* [What is being asked]
Copy out all lines of the material below in which "labbtillfällen" occurs.

* [Record extracts]
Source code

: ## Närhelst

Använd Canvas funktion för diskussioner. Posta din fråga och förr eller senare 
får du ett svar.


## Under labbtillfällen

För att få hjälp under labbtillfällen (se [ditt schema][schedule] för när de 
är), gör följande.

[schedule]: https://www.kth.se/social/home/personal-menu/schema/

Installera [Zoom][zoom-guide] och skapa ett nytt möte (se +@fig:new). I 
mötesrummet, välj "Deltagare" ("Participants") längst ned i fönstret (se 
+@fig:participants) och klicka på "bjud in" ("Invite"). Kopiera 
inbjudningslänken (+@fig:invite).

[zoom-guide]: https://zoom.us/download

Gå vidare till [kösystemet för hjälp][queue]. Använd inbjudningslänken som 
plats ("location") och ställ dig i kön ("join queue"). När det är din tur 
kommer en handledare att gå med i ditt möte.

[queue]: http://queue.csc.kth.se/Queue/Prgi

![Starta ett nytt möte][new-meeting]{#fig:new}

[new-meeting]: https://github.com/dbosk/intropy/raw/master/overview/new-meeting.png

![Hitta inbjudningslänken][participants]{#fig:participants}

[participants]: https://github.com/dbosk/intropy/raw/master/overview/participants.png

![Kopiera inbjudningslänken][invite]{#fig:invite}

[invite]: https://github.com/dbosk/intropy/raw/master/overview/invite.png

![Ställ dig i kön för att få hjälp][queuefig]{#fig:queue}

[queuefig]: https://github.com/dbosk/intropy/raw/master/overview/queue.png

* * *

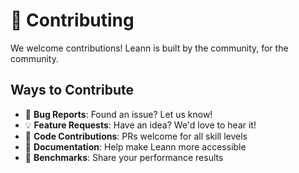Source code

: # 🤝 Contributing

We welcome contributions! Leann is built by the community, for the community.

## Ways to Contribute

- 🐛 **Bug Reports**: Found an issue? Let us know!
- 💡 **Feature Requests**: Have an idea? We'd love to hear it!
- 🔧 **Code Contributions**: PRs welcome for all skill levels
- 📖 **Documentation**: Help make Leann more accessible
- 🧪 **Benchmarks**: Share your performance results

* * *

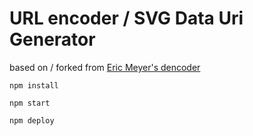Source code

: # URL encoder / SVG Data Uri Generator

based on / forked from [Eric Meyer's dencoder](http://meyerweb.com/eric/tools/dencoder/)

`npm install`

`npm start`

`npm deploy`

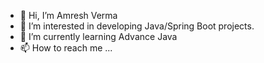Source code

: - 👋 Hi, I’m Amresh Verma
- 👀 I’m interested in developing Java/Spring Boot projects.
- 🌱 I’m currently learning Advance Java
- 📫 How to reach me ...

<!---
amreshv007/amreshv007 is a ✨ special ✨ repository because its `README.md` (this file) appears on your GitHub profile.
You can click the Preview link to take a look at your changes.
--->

* [Result of the exercise]
## Under labbtillfällen
För att få hjälp under labbtillfällen (se [ditt schema][schedule] för när de 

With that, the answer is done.